Published August 17, 2007 in Movie Reviews
By Fred Topel | Image property of Picturehouse.
The King of Kong Poster The King of Kong
The King of Kong is the best inspirational sports movie since The Mighty Ducks. Now, I'm not saying it changes the world like D2: The Mighty Ducks did, but for individual achievement, it's there.

Movie Review: King of Kong

Steve Wiebe wants to break the all high score on Donkey Kong. Current record holder Billy Mitchell isn't threatened until Wiebe sends in a video tape of his million+ scoring game. So Billy dispatches henchmen to discredit him, forcing Wiebe to break the score live.

This sounds like a script, right? No, it's a documentary. And it's not all watching guys play video games. The drama of personal ambition, insecurity, family lives and accomplishment comes to life.

The film has the energy of a game. Classical and '80s rock music pulls together the talking heads and archival footage, and that old video footage shows what life exists outside of these on camera interviews and gaming sessions.

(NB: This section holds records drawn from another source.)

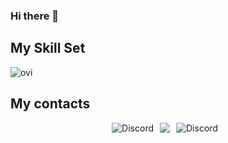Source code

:### Hi there 👋
## My Skill Set 

<img src="https://github-readme-stats.vercel.app/api/top-langs?username=ZioGrape&show_icons=true&locale=en&layout=compact&theme=chartreuse-dark" alt="ovi" />

## My contacts  
<div style="display: flex; justify-content: center;">
   <a href="https://discordapp.com/users/122337782218752004" target="_blank" style="text-decoration: none; margin-right: 10px;"><img src="https://img.shields.io/badge/Discord-%235865F2.svg?style=for-the-badge&logo=discord&logoColor=white" alt="Discord" /></a>
  <a href="https://linkedin.com/in/yaroslav-pervushin" target="_blank" style="text-decoration: none; margin-right: 10px;"><img src="https://img.shields.io/badge/linkedin-%230077B5.svg?style=for-the-badge&logo=linkedin&logoColor=white" /></a>
  <a href="https://t.me/YaroslavPervushin" target="_blank" style="text-decoration: none; margin-right: 10px;"><img src="https://img.shields.io/badge/Telegram-2CA5E0?style=for-the-badge&logo=telegram&logoColor=white" alt="Discord" /></a>
</div>
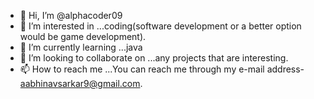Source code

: - 👋 Hi, I’m @alphacoder09
- 👀 I’m interested in ...coding(software development or a better option would be game development).
- 🌱 I’m currently learning ...java
- 💞️ I’m looking to collaborate on ...any projects that are interesting.
- 📫 How to reach me ...You can reach me through my e-mail address- aabhinavsarkar9@gmail.com.

<!---
alphacoder09/alphacoder09 is a ✨ special ✨ repository because its `README.md` (this file) appears on your GitHub profile.
You can click the Preview link to take a look at your changes.
--->
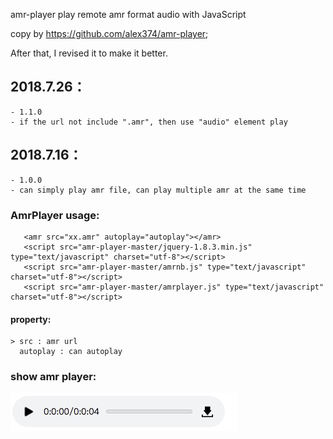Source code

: amr-player
play remote amr format audio with JavaScript  

copy by https://github.com/alex374/amr-player;
	
After that, I revised it to make it better.

## 2018.7.26：
	- 1.1.0
	- if the url not include ".amr", then use "audio" element play
	
## 2018.7.16：
	- 1.0.0
	- can simply play amr file, can play multiple amr at the same time
	
### AmrPlayer usage:
	
   > <body>
	   <amr src="xx.amr" autoplay="autoplay"></amr>
	   <script src="amr-player-master/jquery-1.8.3.min.js" type="text/javascript" charset="utf-8"></script>
	   <script src="amr-player-master/amrnb.js" type="text/javascript" charset="utf-8"></script>
	   <script src="amr-player-master/amrplayer.js" type="text/javascript" charset="utf-8"></script>
   </body>
   
#### property:
	> src : amr url
	  autoplay : can autoplay
   
### show amr player: 
![amrPayer](amrPlayer.png "amrPayer")
   
   
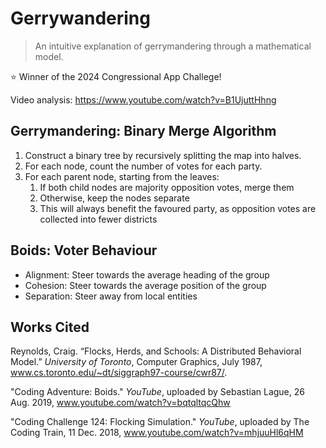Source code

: # Gerrywandering

> An intuitive explanation of gerrymandering through a mathematical model.

⭐ Winner of the 2024 Congressional App Challege!

Video analysis: https://www.youtube.com/watch?v=B1UjuttHhng

## Gerrymandering: Binary Merge Algorithm

1. Construct a binary tree by recursively splitting the map into halves.
2. For each node, count the number of votes for each party.
3. For each parent node, starting from the leaves:
    1. If both child nodes are majority opposition votes, merge them
    2. Otherwise, keep the nodes separate
    3. This will always benefit the favoured party, as opposition votes are
        collected into fewer districts

## Boids: Voter Behaviour

- Alignment: Steer towards the average heading of the group
- Cohesion: Steer towards the average position of the group
- Separation: Steer away from local entities

## Works Cited

Reynolds, Craig. “Flocks, Herds, and Schools: A Distributed Behavioral Model.”
    *University of Toronto*, Computer Graphics, July 1987,
    www.cs.toronto.edu/~dt/siggraph97-course/cwr87/. 

"Coding Adventure: Boids." *YouTube*, uploaded by Sebastian Lague, 26 Aug. 2019,
    www.youtube.com/watch?v=bqtqltqcQhw

"Coding Challenge 124: Flocking Simulation." *YouTube*, uploaded by The Coding
    Train, 11 Dec. 2018, www.youtube.com/watch?v=mhjuuHl6qHM
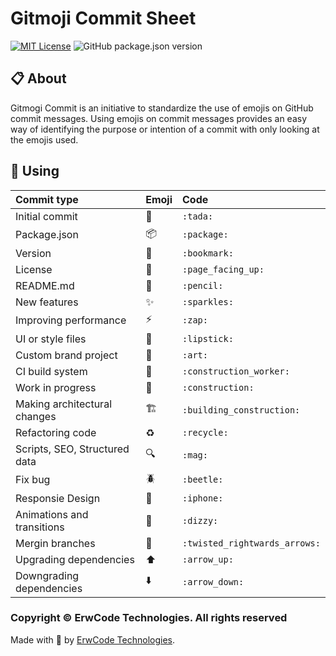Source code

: # Gitmoji Commit Sheet

[![MIT License][mit-license-image]][mit-license-url]
![GitHub package.json version][version-url]

## 📋 About

Gitmogi Commit is an initiative to standardize the use of emojis on GitHub commit messages. Using emojis on commit messages provides an easy way of identifying the purpose or intention of a commit with only looking at the emojis used.


## 🎯 Using

| Commit type                   | Emoji                       | Code                          |
|:------------------------------|:----------------------------|:------------------------------|
| Initial commit                | :tada:                      | `:tada:`                      |
| Package.json                  | :package:                   | `:package:`                   |
| Version                       | :bookmark:                  | `:bookmark:`                  |
| License                       | :page_facing_up:            | `:page_facing_up:`            |
| README.md                     | :pencil:                    | `:pencil:`                    |
| New features                  | :sparkles:                  | `:sparkles:`                  |
| Improving performance         | :zap:                       | `:zap:`                       |
| UI or style files             | :lipstick:                  | `:lipstick:`                  |
| Custom brand project          | :art:                       | `:art:`                       |
| CI build system               | :construction_worker:       | `:construction_worker:`       |
| Work in progress              | :construction:              | `:construction:`              |
| Making architectural changes  | :building_construction:     | `:building_construction:`     |
| Refactoring code              | :recycle:                   | `:recycle:`                   |
| Scripts, SEO, Structured data | :mag:                       | `:mag:`                       |
| Fix bug                       | :beetle:                    | `:beetle:`                    |
| Responsie Design              | :iphone:                    | `:iphone:`                    |
| Animations and transitions    | :dizzy:                     | `:dizzy:`                     |
| Mergin branches               | :twisted_rightwards_arrows: | `:twisted_rightwards_arrows:` |
| Upgrading dependencies        | :arrow_up:                  | `:arrow_up:`                  |
| Downgrading dependencies      | :arrow_down:                | `:arrow_down:`                |

### Copyright © ErwCode Technologies. All rights reserved

Made with 💖 by [ErwCode Technologies](https://erwcode.com/).


[mit-license-image]: https://img.shields.io/github/license/erwcode/gitmogi-commit.svg
[mit-license-url]: https://github.com/erwcode/gitmogi-commit/blob/master/LICENSE

[version-url]: https://img.shields.io/github/package-json/v/erwcode/gitmogi-commit.svg?color=red
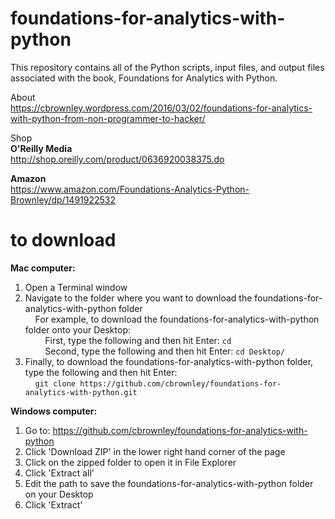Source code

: foundations-for-analytics-with-python
========================

This repository contains all of the Python scripts, input files, and output files associated with the book, Foundations for Analytics with Python. <br>

About <br>
https://cbrownley.wordpress.com/2016/03/02/foundations-for-analytics-with-python-from-non-programmer-to-hacker/ <br>

Shop <br>
<b>O'Reilly Media</b> <br>
http://shop.oreilly.com/product/0636920038375.do <br>

<b>Amazon</b> <br>
https://www.amazon.com/Foundations-Analytics-Python-Brownley/dp/1491922532 <br>

to download
========================
<b>Mac computer:</b> <br>
1. Open a Terminal window <br>
2. Navigate to the folder where you want to download the foundations-for-analytics-with-python folder <br>
&nbsp;&nbsp;&nbsp;&nbsp;For example, to download the foundations-for-analytics-with-python folder onto your Desktop: <br>
&nbsp;&nbsp;&nbsp;&nbsp;&nbsp;&nbsp;&nbsp;&nbsp;First, type the following and then hit Enter: `cd` <br>
&nbsp;&nbsp;&nbsp;&nbsp;&nbsp;&nbsp;&nbsp;&nbsp;Second, type the following and then hit Enter: `cd Desktop/` <br>
3. Finally, to download the foundations-for-analytics-with-python folder, type the following and then hit Enter: <br>
&nbsp;&nbsp;&nbsp;&nbsp;`git clone https://github.com/cbrownley/foundations-for-analytics-with-python.git` <br>

<b>Windows computer:</b> <br>
1. Go to: https://github.com/cbrownley/foundations-for-analytics-with-python <br>
2. Click 'Download ZIP' in the lower right hand corner of the page <br>
3. Click on the zipped folder to open it in File Explorer <br>
4. Click 'Extract all' <br>
5. Edit the path to save the foundations-for-analytics-with-python folder on your Desktop <br>
6. Click 'Extract' <br>
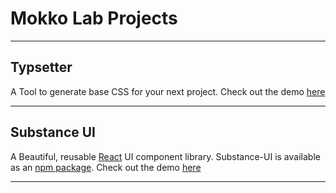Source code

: # Mokko Lab Projects

---------

## Typsetter
A Tool to generate base CSS for your next project.
Check out the demo [here](https://mokko-labs.github.io/typesetter/)

---------

## Substance UI
A Beautiful, reusable [React](http://facebook.github.io/react/) UI component library.
Substance-UI is available as an [npm package](https://www.npmjs.com/package/substance-ui).
Check out the demo [here](https://mokko-labs.github.io/substance-demo/)

---------
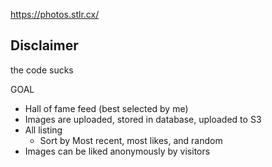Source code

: https://photos.stlr.cx/
## Disclaimer
the code sucks



GOAL

- Hall of fame feed (best selected by me)
- Images are uploaded, stored in database, uploaded to S3
- All listing
  - Sort by Most recent, most likes, and random
- Images can be liked anonymously by visitors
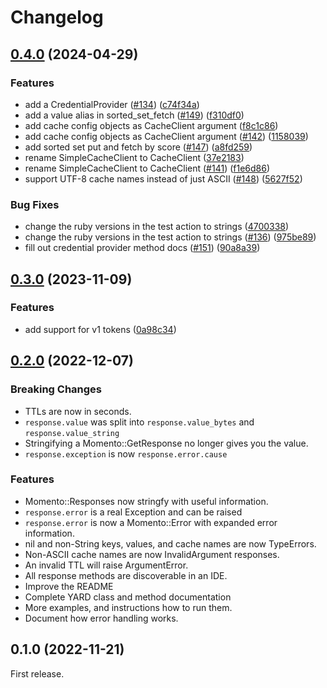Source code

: # Changelog

## [0.4.0](https://github.com/momentohq/client-sdk-ruby/compare/momento/v0.3.0...momento/v0.4.0) (2024-04-29)


### Features

* add a CredentialProvider ([#134](https://github.com/momentohq/client-sdk-ruby/issues/134)) ([c74f34a](https://github.com/momentohq/client-sdk-ruby/commit/c74f34a102d24b6f143376ac4c643139b2559394))
* add a value alias in sorted_set_fetch ([#149](https://github.com/momentohq/client-sdk-ruby/issues/149)) ([f310df0](https://github.com/momentohq/client-sdk-ruby/commit/f310df08735a41bd834e27ef138897c2ac5aa5ce))
* add cache config objects as CacheClient argument ([f8c1c86](https://github.com/momentohq/client-sdk-ruby/commit/f8c1c860fa05c83a766b0063835013b32cc35382))
* add cache config objects as CacheClient argument ([#142](https://github.com/momentohq/client-sdk-ruby/issues/142)) ([1158039](https://github.com/momentohq/client-sdk-ruby/commit/1158039ab4caa8fb6ab491c71c82d9eae3ad4083))
* add sorted set put and fetch by score ([#147](https://github.com/momentohq/client-sdk-ruby/issues/147)) ([a8fd259](https://github.com/momentohq/client-sdk-ruby/commit/a8fd259d09f273a3ed0c857b05610534d801673e))
* rename SimpleCacheClient to CacheClient ([37e2183](https://github.com/momentohq/client-sdk-ruby/commit/37e2183390e3184ad6ce4429df15fdd4b8b15a74))
* rename SimpleCacheClient to CacheClient ([#141](https://github.com/momentohq/client-sdk-ruby/issues/141)) ([f1e6d86](https://github.com/momentohq/client-sdk-ruby/commit/f1e6d86ea9665bb66164265a7baa85f729d798a8))
* support UTF-8 cache names instead of just ASCII ([#148](https://github.com/momentohq/client-sdk-ruby/issues/148)) ([5627f52](https://github.com/momentohq/client-sdk-ruby/commit/5627f526ccb269383289f8b3a033890f868f936d))


### Bug Fixes

* change the ruby versions in the test action to strings ([4700338](https://github.com/momentohq/client-sdk-ruby/commit/47003387cbab0739361eedcdad9662f0a0753757))
* change the ruby versions in the test action to strings ([#136](https://github.com/momentohq/client-sdk-ruby/issues/136)) ([975be89](https://github.com/momentohq/client-sdk-ruby/commit/975be891c7cea139b6365698cf80d74db718bc3f))
* fill out credential provider method docs ([#151](https://github.com/momentohq/client-sdk-ruby/issues/151)) ([90a8a39](https://github.com/momentohq/client-sdk-ruby/commit/90a8a39a50c908cc927fbdb8307fb50d29d7b960))

## [0.3.0](https://github.com/momentohq/client-sdk-ruby/compare/momento-v0.2.0...momento/v0.3.0) (2023-11-09)


### Features

* add support for v1 tokens ([0a98c34](https://github.com/momentohq/client-sdk-ruby/commit/0a98c3404972966a7c4c2017908f2c204532712d))

## [0.2.0](https://github.com/momentohq/client-sdk-ruby/compare/momento-v0.1.0...momento/v0.2.0) (2022-12-07)

### Breaking Changes

* TTLs are now in seconds.
* `response.value` was split into `response.value_bytes` and `response.value_string`
* Stringifying a Momento::GetResponse no longer gives you the value.
* `response.exception` is now `response.error.cause`

### Features

* Momento::Responses now stringfy with useful information.
* `response.error` is a real Exception and can be raised
* `response.error` is now a Momento::Error with expanded error information.
* nil and non-String keys, values, and cache names are now TypeErrors.
* Non-ASCII cache names are now InvalidArgument responses.
* An invalid TTL will raise ArgumentError.
* All response methods are discoverable in an IDE.
* Improve the README
* Complete YARD class and method documentation
* More examples, and instructions how to run them.
* Document how error handling works.

## 0.1.0 (2022-11-21)

First release.
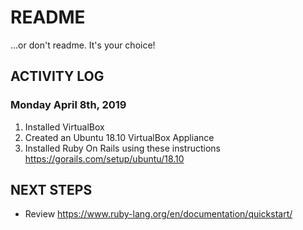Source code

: # README
...or don't readme. It's your choice! 

## ACTIVITY LOG

### Monday April 8th, 2019
1. Installed VirtualBox
2. Created an Ubuntu 18.10 VirtualBox Appliance
3. Installed Ruby On Rails using these instructions https://gorails.com/setup/ubuntu/18.10

## NEXT STEPS
* Review https://www.ruby-lang.org/en/documentation/quickstart/

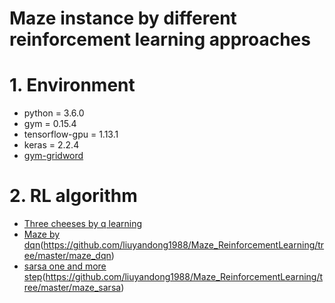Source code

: # Maze instance by different reinforcement learning approaches

# 1. Environment

* python = 3.6.0
* gym = 0.15.4
* tensorflow-gpu = 1.13.1
* keras = 2.2.4
* [gym-gridword](https://zhuanlan.zhihu.com/reinforce)









# 2. RL algorithm

* [Three cheeses by q learning](https://github.com/liuyandong1988/Maze_ReinforcementLearning/tree/master/maze_three_cheese_q_learning)
* [Maze by dqn]()(https://github.com/liuyandong1988/Maze_ReinforcementLearning/tree/master/maze_dqn)
* [sarsa one and more step]()(https://github.com/liuyandong1988/Maze_ReinforcementLearning/tree/master/maze_sarsa)

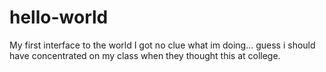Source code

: # hello-world
My first interface to the world
I got no clue what im doing... 
guess i should have concentrated on my class when they thought this at college.
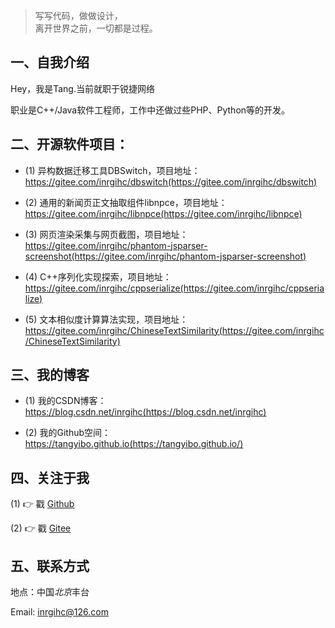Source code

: > 写写代码，做做设计，  
> 离开世界之前，一切都是过程。

## 一、自我介绍

Hey，我是Tang.当前就职于锐捷网络

职业是C++/Java软件工程师，工作中还做过些PHP、Python等的开发。

## 二、开源软件项目：

- (1) 异构数据迁移工具DBSwitch，项目地址：https://gitee.com/inrgihc/dbswitch(https://gitee.com/inrgihc/dbswitch)

- (2) 通用的新闻页正文抽取组件libnpce，项目地址：https://gitee.com/inrgihc/libnpce(https://gitee.com/inrgihc/libnpce)

- (3) 网页渲染采集与网页截图，项目地址：https://gitee.com/inrgihc/phantom-jsparser-screenshot(https://gitee.com/inrgihc/phantom-jsparser-screenshot)

- (4) C++序列化实现探索，项目地址：https://gitee.com/inrgihc/cppserialize(https://gitee.com/inrgihc/cppserialize)

- (5) 文本相似度计算算法实现，项目地址：https://gitee.com/inrgihc/ChineseTextSimilarity(https://gitee.com/inrgihc/ChineseTextSimilarity)

## 三、我的博客

- (1) 我的CSDN博客：https://blog.csdn.net/inrgihc(https://blog.csdn.net/inrgihc)

- (2) 我的Github空间：https://tangyibo.github.io(https://tangyibo.github.io/)

## 四、关注于我

(1) 👉 戳 [Github](http://github.com/tangyibo)

(2) 👉 戳 [Gitee](https://gitee.com/inrgihc)

## 五、联系方式

地点：中国*北京*丰台 

Email: inrgihc@126.com
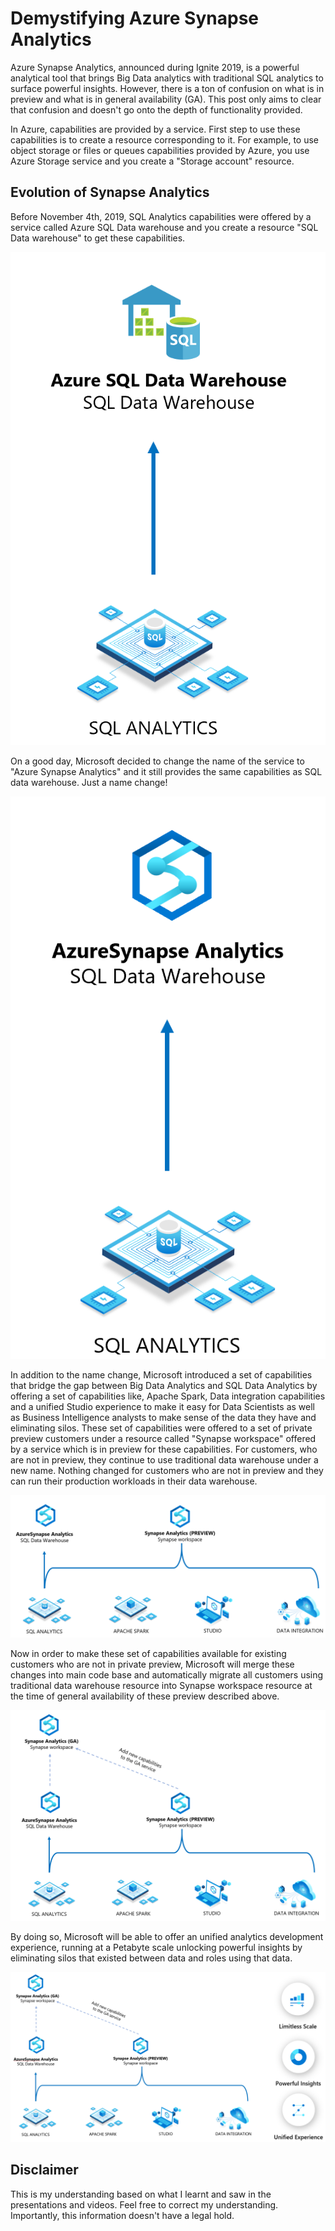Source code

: # Demystifying Azure Synapse Analytics
Azure Synapse Analytics, announced during Ignite 2019, is a powerful analytical tool that brings Big Data analytics with traditional SQL analytics to surface powerful insights. However, there is a ton of confusion on what is in preview and what is in general availability (GA). This post only aims to clear that confusion and doesn't go onto the depth of functionality provided. 

In Azure, capabilities are provided by a service. First step to use these capabilities is to create a resource corresponding to it. For example, to use object storage or files or queues capabilities provided by Azure, you use Azure Storage service and you create a "Storage account" resource. 

## Evolution of Synapse Analytics
Before November 4th, 2019, SQL Analytics capabilities were offered by a service called Azure SQL Data warehouse and you create a resource "SQL Data warehouse" to get these capabilities. 

![Azure SQL Datawarehouse before Ignite 2019](./Images/demystify-synapse/SQL_datawarehouse.png)

On a good day, Microsoft decided to change the name of the service to "Azure Synapse Analytics" and it still provides the same capabilities as SQL data warehouse. Just a name change!

![Azure SQL Datawarehouse name change during Ignite 2019](./Images/demystify-synapse/Change_name.png)

In addition to the name change, Microsoft introduced a set of capabilities that bridge the gap between Big Data Analytics and SQL Data Analytics by offering a set of capabilities like, Apache Spark, Data integration capabilities and a unified Studio experience to make it easy for Data Scientists as well as Business Intelligence analysts to make sense of the data they have and eliminating silos. These set of capabilities were offered to a set of private preview customers under a resource called "Synapse workspace" offered by a service which is in preview for these capabilities. For customers, who are not in preview, they continue to use traditional data warehouse under a new name. Nothing changed for customers who are not in preview and they can run their production workloads in their data warehouse.

![Introducing synapse workspace for private preview customers](./Images/demystify-synapse/Synapse_workspace_resource.png)

Now in order to make these set of capabilities available for existing customers who are not in private preview, Microsoft will merge these changes into main code base and automatically migrate all customers using traditional data warehouse resource into Synapse workspace resource at the time of general availability of these preview described above. 

![Azure Synapse Analytics GA](./Images/demystify-synapse/Synapse_merge.png)

By doing so, Microsoft will be able to offer an unified analytics development experience, running at a Petabyte scale unlocking powerful insights by eliminating silos that existed between data and roles using that data. 

![Azure Synapse Analytics full overview](./Images/demystify-synapse/Full_overview_Synapse.png)

## Disclaimer
This is my understanding based on what I learnt and saw in the presentations and videos. Feel free to correct my understanding. Importantly, this information doesn't have a legal hold.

The montages are like BOOM! Someone's story, example, more explaining, example.

And I call them talking heads, but each subject in the film is a full character. Mitchell is the cocky A-hole champion with some really evil underhanded tricks to maintain his crown. He's a successful businessman in real life, but it's still that competitive spirit. Wiebe is the ultimate underdog. He doesn't come from the gaming world. He draws, plays music and sports. He's just been laid off and he needs something to keep him going. He deserves this.

But there's more. Willy Day is the official scorekeeper, a kindly old bearded man. He's like the Obi Wan (even though he gives Mitchell that title). He meditates and explains the passion for this sport.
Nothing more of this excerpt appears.